The self-representation of the individual life or ‘autobiography’ is not a
new phenomenon but has long development as a ‘cultural practice’ (Mascuch
1997). Even before the eighteenth-century Enlightenment conceptions
of political rights, religious discourses from the Protestant Reformation carried
notions of introspection. According to Mellor and Shilling, the legacy
of a ‘cognitive’ priority over the carnal can be found in the reflexive aspect
of current autobiography (Shilling and Mellor 1994: 125). For Porter,
within the Enlightenment ‘the traditional Puritan genre of spiritual selfexamination
was supplemented by more secular modes of confession’

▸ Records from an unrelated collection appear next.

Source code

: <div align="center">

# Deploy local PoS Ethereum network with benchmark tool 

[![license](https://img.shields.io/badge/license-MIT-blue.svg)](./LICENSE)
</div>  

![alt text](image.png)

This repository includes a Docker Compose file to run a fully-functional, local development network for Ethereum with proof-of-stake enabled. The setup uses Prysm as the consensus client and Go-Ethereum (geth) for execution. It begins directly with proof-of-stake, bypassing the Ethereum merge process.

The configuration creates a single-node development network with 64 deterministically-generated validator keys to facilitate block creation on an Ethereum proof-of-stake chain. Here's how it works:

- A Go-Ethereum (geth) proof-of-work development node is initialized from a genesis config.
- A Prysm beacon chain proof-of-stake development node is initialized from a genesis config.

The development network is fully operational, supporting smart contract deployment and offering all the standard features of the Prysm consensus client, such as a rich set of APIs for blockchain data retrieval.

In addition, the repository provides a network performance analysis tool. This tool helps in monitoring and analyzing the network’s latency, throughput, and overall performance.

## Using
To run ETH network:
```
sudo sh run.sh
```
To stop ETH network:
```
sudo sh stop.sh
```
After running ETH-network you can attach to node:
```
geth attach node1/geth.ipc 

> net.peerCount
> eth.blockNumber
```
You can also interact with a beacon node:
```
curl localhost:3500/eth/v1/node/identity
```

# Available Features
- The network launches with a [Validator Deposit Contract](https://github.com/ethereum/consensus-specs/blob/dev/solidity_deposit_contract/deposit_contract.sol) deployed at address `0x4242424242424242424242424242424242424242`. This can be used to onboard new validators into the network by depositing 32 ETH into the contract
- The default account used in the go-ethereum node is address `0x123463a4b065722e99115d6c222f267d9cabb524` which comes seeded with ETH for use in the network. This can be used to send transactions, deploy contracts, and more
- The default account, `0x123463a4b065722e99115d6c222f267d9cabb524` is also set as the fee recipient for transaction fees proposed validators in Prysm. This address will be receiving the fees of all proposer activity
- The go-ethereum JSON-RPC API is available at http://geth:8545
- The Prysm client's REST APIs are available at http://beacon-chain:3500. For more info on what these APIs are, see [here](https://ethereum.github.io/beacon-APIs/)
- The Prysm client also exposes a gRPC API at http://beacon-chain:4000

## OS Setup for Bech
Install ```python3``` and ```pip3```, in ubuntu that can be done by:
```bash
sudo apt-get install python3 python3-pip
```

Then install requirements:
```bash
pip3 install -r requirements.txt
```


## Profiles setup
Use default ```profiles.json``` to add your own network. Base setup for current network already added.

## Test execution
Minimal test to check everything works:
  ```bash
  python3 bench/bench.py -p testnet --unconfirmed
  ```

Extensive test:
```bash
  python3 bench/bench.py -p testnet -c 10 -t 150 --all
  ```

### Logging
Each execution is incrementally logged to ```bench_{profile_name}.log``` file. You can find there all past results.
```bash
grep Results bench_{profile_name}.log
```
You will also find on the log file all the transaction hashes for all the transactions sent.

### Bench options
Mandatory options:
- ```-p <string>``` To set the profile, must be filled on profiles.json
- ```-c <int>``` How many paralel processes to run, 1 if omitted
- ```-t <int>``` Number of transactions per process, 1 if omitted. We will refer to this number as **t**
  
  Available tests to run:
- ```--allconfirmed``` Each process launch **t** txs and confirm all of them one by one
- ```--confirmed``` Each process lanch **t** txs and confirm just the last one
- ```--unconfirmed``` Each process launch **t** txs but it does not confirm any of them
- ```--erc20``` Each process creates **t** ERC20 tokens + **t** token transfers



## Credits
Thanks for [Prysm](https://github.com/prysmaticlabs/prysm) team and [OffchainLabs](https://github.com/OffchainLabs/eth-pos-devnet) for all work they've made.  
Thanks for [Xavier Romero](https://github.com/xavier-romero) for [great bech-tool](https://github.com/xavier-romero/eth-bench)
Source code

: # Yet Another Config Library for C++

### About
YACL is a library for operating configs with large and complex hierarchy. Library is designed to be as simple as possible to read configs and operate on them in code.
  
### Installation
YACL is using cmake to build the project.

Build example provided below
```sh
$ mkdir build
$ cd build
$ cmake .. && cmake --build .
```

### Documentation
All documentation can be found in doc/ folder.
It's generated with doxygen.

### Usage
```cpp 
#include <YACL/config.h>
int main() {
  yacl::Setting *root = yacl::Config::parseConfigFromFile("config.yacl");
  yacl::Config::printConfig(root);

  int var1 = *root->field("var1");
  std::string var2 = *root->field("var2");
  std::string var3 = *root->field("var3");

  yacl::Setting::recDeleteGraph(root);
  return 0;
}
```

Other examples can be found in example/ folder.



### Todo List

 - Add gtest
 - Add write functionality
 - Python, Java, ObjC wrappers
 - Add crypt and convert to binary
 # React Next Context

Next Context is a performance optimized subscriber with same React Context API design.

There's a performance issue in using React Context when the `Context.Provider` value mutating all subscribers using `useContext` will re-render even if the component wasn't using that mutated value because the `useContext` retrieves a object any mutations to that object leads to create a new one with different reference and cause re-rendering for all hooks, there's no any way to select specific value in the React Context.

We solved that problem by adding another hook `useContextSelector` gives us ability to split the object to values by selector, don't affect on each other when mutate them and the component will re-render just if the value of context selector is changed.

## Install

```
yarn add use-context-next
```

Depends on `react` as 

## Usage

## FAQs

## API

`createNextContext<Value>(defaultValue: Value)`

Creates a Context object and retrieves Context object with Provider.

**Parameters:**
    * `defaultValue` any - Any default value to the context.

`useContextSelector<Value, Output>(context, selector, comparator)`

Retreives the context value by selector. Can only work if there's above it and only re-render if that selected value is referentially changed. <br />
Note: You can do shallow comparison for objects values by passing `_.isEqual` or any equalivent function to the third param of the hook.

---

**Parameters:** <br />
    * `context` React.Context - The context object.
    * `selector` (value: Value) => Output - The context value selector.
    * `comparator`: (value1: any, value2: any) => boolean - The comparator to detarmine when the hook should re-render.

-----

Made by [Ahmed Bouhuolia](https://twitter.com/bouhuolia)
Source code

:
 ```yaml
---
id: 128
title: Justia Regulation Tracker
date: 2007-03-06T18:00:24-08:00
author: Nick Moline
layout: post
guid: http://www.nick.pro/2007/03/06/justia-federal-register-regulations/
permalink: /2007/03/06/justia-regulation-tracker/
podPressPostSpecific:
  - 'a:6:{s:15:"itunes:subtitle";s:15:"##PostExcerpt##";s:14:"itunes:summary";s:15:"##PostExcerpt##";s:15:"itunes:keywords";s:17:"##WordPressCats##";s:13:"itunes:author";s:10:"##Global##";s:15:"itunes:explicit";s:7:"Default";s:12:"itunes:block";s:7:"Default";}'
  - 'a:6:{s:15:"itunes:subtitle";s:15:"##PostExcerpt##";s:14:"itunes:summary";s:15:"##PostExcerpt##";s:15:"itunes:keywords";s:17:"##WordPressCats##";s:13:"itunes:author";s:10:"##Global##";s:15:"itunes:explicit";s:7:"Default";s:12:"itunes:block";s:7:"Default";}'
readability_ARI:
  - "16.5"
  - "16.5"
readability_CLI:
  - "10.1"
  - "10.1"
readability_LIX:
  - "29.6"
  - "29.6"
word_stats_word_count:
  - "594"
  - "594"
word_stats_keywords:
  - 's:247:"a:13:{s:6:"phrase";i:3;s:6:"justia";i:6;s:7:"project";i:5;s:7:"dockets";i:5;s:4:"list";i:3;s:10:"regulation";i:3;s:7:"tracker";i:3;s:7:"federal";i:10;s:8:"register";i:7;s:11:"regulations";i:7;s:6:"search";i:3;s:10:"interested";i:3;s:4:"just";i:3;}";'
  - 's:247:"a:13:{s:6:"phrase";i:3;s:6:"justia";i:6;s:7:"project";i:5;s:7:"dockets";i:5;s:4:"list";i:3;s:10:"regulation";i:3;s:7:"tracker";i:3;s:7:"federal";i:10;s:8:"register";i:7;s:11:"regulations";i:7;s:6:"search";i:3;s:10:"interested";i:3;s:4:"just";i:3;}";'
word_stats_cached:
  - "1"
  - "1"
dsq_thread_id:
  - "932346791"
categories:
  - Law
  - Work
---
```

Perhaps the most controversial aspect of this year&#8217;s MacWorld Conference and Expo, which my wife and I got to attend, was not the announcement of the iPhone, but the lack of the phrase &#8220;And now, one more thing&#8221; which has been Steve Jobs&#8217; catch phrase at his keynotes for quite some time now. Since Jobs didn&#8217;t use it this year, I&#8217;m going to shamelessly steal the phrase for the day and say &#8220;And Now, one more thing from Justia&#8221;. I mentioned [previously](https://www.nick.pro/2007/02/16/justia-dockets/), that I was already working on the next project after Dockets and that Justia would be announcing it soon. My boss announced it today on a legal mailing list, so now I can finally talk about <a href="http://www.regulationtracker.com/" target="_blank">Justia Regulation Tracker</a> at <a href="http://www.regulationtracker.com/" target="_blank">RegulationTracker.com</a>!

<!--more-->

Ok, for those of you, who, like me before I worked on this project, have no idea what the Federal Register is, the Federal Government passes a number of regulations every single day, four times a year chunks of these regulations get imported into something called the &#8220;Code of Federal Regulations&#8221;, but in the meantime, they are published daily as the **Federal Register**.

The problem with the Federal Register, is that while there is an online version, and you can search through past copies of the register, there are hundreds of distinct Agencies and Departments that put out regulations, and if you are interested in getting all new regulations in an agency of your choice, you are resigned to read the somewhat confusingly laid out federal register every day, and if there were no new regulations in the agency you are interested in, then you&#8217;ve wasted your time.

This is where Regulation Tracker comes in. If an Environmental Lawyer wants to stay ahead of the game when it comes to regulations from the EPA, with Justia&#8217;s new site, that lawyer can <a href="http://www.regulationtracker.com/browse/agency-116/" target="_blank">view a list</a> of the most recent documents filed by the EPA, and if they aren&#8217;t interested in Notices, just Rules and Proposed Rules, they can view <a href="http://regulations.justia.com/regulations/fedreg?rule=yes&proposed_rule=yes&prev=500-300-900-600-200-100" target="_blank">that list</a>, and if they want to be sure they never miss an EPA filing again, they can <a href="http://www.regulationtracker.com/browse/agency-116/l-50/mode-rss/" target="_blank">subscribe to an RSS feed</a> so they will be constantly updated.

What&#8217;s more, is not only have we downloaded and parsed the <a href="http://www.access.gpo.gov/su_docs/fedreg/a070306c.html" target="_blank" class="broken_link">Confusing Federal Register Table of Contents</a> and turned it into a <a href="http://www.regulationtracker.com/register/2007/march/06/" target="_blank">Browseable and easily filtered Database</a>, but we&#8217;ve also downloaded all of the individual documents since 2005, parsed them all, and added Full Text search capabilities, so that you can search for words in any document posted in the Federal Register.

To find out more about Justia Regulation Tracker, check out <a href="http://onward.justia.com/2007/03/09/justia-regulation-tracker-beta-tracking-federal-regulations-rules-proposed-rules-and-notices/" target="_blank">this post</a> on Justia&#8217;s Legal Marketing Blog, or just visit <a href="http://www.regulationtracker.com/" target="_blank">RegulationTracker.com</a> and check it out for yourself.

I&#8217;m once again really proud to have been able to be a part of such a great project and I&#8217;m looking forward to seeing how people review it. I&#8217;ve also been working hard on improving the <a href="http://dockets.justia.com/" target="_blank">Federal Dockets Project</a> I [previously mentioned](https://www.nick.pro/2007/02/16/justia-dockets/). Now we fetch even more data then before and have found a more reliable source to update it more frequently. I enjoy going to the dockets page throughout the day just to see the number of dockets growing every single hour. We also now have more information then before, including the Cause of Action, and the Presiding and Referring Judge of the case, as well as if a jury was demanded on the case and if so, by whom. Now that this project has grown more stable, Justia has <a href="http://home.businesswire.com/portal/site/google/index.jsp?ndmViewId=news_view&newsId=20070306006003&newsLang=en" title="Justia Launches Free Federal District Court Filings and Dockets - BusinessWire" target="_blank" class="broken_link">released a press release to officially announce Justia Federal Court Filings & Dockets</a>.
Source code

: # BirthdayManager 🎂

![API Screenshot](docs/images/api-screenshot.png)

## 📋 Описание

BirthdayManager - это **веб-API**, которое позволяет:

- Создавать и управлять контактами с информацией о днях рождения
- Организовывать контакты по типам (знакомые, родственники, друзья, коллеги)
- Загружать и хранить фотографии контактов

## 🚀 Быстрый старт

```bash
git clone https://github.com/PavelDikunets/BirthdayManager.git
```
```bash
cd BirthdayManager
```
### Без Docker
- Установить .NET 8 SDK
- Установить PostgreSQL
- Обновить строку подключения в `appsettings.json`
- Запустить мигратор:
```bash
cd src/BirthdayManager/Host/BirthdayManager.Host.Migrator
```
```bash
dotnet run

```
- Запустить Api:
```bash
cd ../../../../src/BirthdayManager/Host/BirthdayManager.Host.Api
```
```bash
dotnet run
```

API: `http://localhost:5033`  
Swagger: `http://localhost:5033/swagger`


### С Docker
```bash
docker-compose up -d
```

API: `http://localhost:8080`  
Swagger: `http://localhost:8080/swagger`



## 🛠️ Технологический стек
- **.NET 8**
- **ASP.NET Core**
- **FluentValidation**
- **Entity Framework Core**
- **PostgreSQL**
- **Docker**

(Porter 2000: 278). However, despite philosophical, literary and other
explorations of individuality, modern social sciences have tended to omit the
‘humanity’ of the individual in the pursuit of causal accounts, objective
study of the general patterns of human behaviour and standard features of
individuals drawn from natural science assumptions, procedures and principles
(Rustin 1999: 65). The ‘individuality’ of individuals and the diversity
of human meanings have been either neglected or relegated to a secondary
concern (a residue). This is not to say that a ‘humanist’ or ‘idealist’ strand of
thought has not existed within the social sciences. A complex body of
thought from Dilthey’s biographical study and Weber’s verstehen, the
phenomenology of Husserl and Schutz, Chicagoan interactionism (Park,
Mead and their followers) and Sartre’s existential procedure has had a ‘subterranean
existence’ in the social sciences (see Erben 1998b).